Raposo also collaborated with Sheldon Harnick (Fiddler on the Roof) on a musical adaptation of the 1946 film It's a Wonderful Life. A Wonderful Life was first performed at the University of Michigan in 1986, and had a successful run at Washington, DC's Arena Stage in 1991. It was performed in concert on Broadway for one night only on December 12, 2005; the production starred Brian Stokes Mitchell, David Hyde Pierce, and Judy Kuhn.

During his career Raposo composed themes for several sitcoms, such as Ivan The Terrible, Three's Company, The Ropers and Foot in the Door, and composed for documentaries, most notably Peter Rosen's production America Is for which Raposo not only scored a patriotic, critically well-received title theme but, unusually, served as its on-screen narrator.
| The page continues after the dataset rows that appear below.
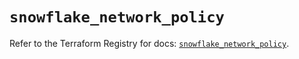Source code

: # `snowflake_network_policy`

Refer to the Terraform Registry for docs: [`snowflake_network_policy`](https://registry.terraform.io/providers/snowflakedb/snowflake/2.6.0/docs/resources/network_policy).
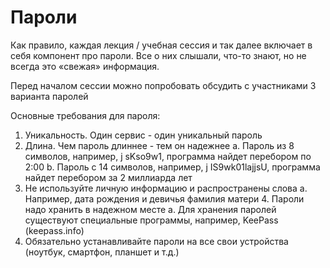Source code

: # Пароли
Как правило, каждая лекция / учебная сессия и так далее включает в себя компонент про пароли. Все о них слышали, что-то знают, но не всегда это «свежая» информация.

Перед началом сессии можно попробовать обсудить с участниками 3 варианта паролей

Основные требования для пароля:
1. Уникальность. Один сервис - один уникальный пароль
2. Длина. Чем пароль длиннее - тем он надежнее
a. Пароль из 8 символов, например, j sKso9w1, программа найдет перебором по 2:00
b. Пароль с 14 символов, например, j IS9wk01lajjsU, программа найдет перебором за 2
миллиарда лет
3. Не используйте личную информацию и распространены слова
a. Например, дата рождения и девичья фамилия матери 4. Пароли надо хранить в надежном месте
a. Для хранения паролей существуют специальные программы, например, KeePass (keepass.info)
5. Обязательно устанавливайте пароли на все свои устройства (ноутбук, смартфон, планшет и т.д.)
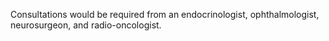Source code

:Consultations would be required from an endocrinologist, ophthalmologist, neurosurgeon, and radio-oncologist.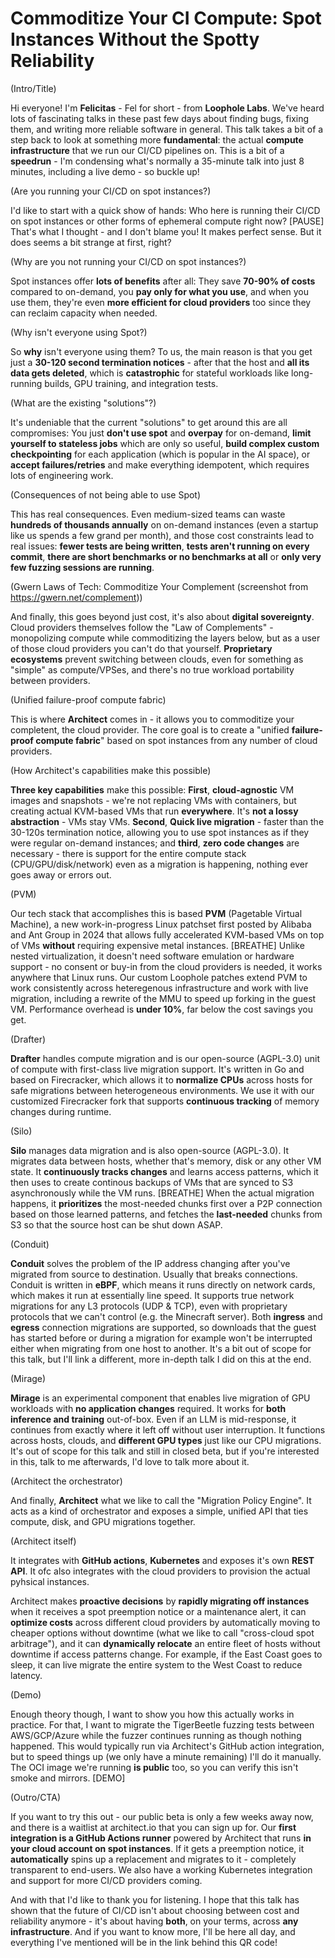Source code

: # Commoditize Your CI Compute: Spot Instances Without the Spotty Reliability

(Intro/Title)

Hi everyone! I'm **Felicitas** - Fel for short - from **Loophole Labs**. We've heard lots of fascinating talks in these past few days about finding bugs, fixing them, and writing more reliable software in general. This talk takes a bit of a step back to look at something more **fundamental**: the actual **compute infrastructure** that we run our CI/CD pipelines on. This is a bit of a **speedrun** - I'm condensing what's normally a 35-minute talk into just 8 minutes, including a live demo - so buckle up!

(Are you running your CI/CD on spot instances?)

I'd like to start with a quick show of hands: Who here is running their CI/CD on spot instances or other forms of ephemeral compute right now? [PAUSE] That's what I thought - and I don't blame you! It makes perfect sense. But it does seems a bit strange at first, right?

(Why are you not running your CI/CD on spot instances?)

Spot instances offer **lots of benefits** after all: They save **70-90% of costs** compared to on-demand, you **pay only for what you use**, and when you use them, they're even **more efficient for cloud providers** too since they can reclaim capacity when needed.

(Why isn't everyone using Spot?)

So **why** isn't everyone using them? To us, the main reason is that you get just a **30-120 second termination notices** - after that the host and **all its data gets deleted**, which is **catastrophic** for stateful workloads like long-running builds, GPU training, and integration tests.

(What are the existing "solutions"?)

It's undeniable that the current "solutions" to get around this are all compromises: You just **don't use spot** and **overpay** for on-demand, **limit yourself to stateless jobs** which are only so useful, **build complex custom checkpointing** for each application (which is popular in the AI space), or **accept failures/retries** and make everything idempotent, which requires lots of engineering work.

(Consequences of not being able to use Spot)

This has real consequences. Even medium-sized teams can waste **hundreds of thousands annually** on on-demand instances (even a startup like us spends a few grand per month), and those cost constraints lead to real issues: **fewer tests are being written**, **tests aren't running on every commit**, **there are short benchmarks or no benchmarks at all** or **only very few fuzzing sessions are running**.

(Gwern Laws of Tech: Commoditize Your Complement (screenshot from https://gwern.net/complement))

And finally, this goes beyond just cost, it's also about **digital sovereignty**. Cloud providers themselves follow the "Law of Complements" - monopolizing compute while commoditizing the layers below, but as a user of those cloud providers you can't do that yourself. **Proprietary ecosystems** prevent switching between clouds, even for something as "simple" as compute/VPSes, and there's no true workload portability between providers.

(Unified failure-proof compute fabric)

This is where **Architect** comes in - it allows you to commoditize your completent, the cloud provider. The core goal is to create a "unified **failure-proof compute fabric**" based on spot instances from any number of cloud providers.

(How Architect's capabilities make this possible)

**Three key capabilities** make this possible: **First**, **cloud-agnostic** VM images and snapshots - we're not replacing VMs with containers, but creating actual KVM-based VMs that run **everywhere**. It's **not a lossy abstraction** - VMs stay VMs. **Second**, **Quick live migration** - faster than the 30-120s termination notice, allowing you to use spot instances as if they were regular on-demand instances; and **third**, **zero code changes** are necessary - there is support for the entire compute stack (CPU/GPU/disk/network) even as a migration is happening, nothing ever goes away or errors out.

(PVM)

Our tech stack that accomplishes this is based **PVM** (Pagetable Virtual Machine), a new work-in-progress Linux patchset first posted by Alibaba and Ant Group in 2024 that allows fully accelerated KVM-based VMs on top of VMs **without** requiring expensive metal instances. [BREATHE] Unlike nested virtualization, it doesn't need software emulation or hardware support - no consent or buy-in from the cloud providers is needed, it works anywhere that Linux runs. Our custom Loophole patches extend PVM to work consistently across heteregenous infrastructure and work with live migration, including a rewrite of the MMU to speed up forking in the guest VM. Performance overhead is **under 10%**, far below the cost savings you get.

(Drafter)

**Drafter** handles compute migration and is our open-source (AGPL-3.0) unit of compute with first-class live migration support. It's written in Go and based on Firecracker, which allows it to **normalize CPUs** across hosts for safe migrations between heterogeneous environments. We use it with our customized Firecracker fork that supports **continuous tracking** of memory changes during runtime.

(Silo)

**Silo** manages data migration and is also open-source (AGPL-3.0). It migrates data between hosts, whether that's memory, disk or any other VM state. It **continuously tracks changes** and learns access patterns, which it then uses to create continous backups of VMs that are synced to S3 asynchronously while the VM runs. [BREATHE] When the actual migration happens, it **prioritizes** the most-needed chunks first over a P2P connection based on those learned patterns, and fetches the **last-needed** chunks from S3 so that the source host can be shut down ASAP.

(Conduit)

**Conduit** solves the problem of the IP address changing after you've migrated from source to destination. Usually that breaks connections. Conduit is written in **eBPF**, which means it runs directly on network cards, which makes it run at essentially line speed. It supports true network migrations for any L3 protocols (UDP & TCP), even with proprietary protocols that we can't control (e.g. the Minecraft server). Both **ingress** and **egress** connection migrations are supported, so downloads that the guest has started before or during a migration for example won't be interrupted either when migrating from one host to another. It's a bit out of scope for this talk, but I'll link a different, more in-depth talk I did on this at the end.

(Mirage)

**Mirage** is an experimental component that enables live migration of GPU workloads with **no application changes** required. It works for **both inference and training** out-of-box. Even if an LLM is mid-response, it continues from exactly where it left off without user interruption. It functions across hosts, clouds, and **different GPU types** just like our CPU migrations. It's out of scope for this talk and still in closed beta, but if you're interested in this, talk to me afterwards, I'd love to talk more about it.

(Architect the orchestrator)

And finally, **Architect** what we like to call the "Migration Policy Engine". It acts as a kind of orchestrator and exposes a simple, unified API that ties compute, disk, and GPU migrations together.

(Architect itself)

It integrates with **GitHub actions**, **Kubernetes** and exposes it's own **REST API**. It ofc also integrates with the cloud providers to provision the actual pyhsical instances.

Architect makes **proactive decisions** by **rapidly migrating off instances** when it receives a spot preemption notice or a maintenance alert, it can **optimize costs** across different cloud providers by automatically moving to cheaper options without downtime (what we like to call "cross-cloud spot arbitrage"), and it can **dynamically relocate** an entire fleet of hosts without downtime if access patterns change. For example, if the East Coast goes to sleep, it can live migrate the entire system to the West Coast to reduce latency.

(Demo)

Enough theory though, I want to show you how this actually works in practice. For that, I want to migrate the TigerBeetle fuzzing tests between AWS/GCP/Azure while the fuzzer continues running as though nothing happened. This would typically run via Architect's GitHub action integration, but to speed things up (we only have a minute remaining) I'll do it manually. The OCI image we're running **is public** too, so you can verify this isn't smoke and mirrors. [DEMO]

(Outro/CTA)

If you want to try this out - our public beta is only a few weeks away now, and there is a waitlist at architect.io that you can sign up for. Our **first integration is a GitHub Actions runner** powered by Architect that runs **in your cloud account on spot instances**. If it gets a preemption notice, it **automatically** spins up a replacement and migrates to it - completely transparent to end-users. We also have a working Kubernetes integration and support for more CI/CD providers coming.

And with that I'd like to thank you for listening. I hope that this talk has shown that the future of CI/CD isn't about choosing between cost and reliability anymore - it's about having **both**, on your terms, across **any infrastructure**. And if you want to know more, I'll be here all day, and everything I've mentioned will be in the link behind this QR code!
Musical style and influences

Raposo was an ardent fan of satirical composer and balladeer Spike Jones. "The Alligator Song",[6] which Raposo composed for 1970s-era Sesame Street, was Raposo's sound-effects-laden musical homage to Jones. Raposo also composed numerous other works influenced by Jones for Sesame Street, many featuring kazoo and other comical sound-effect objects and instruments like siren whistles, bulb horns, and tenor banjos. Another Raposo composition, "Doggy Paddle", features Raposo barking like several singing dogs during its instrumental verse, a blatant musical homage to the singing and barking dogs of "Memories are Made of This" by Jones and His City Slickers.[7][8]

Raposo's songwriting tended toward wistful introspections on life and nature. Primarily celebrated for his bright, uptempo major key compositions, he also showed skill at arranging original blues and jazz pieces in minor key and often took sudden melancholy lyrical detours in the midst of otherwise cheerful songs.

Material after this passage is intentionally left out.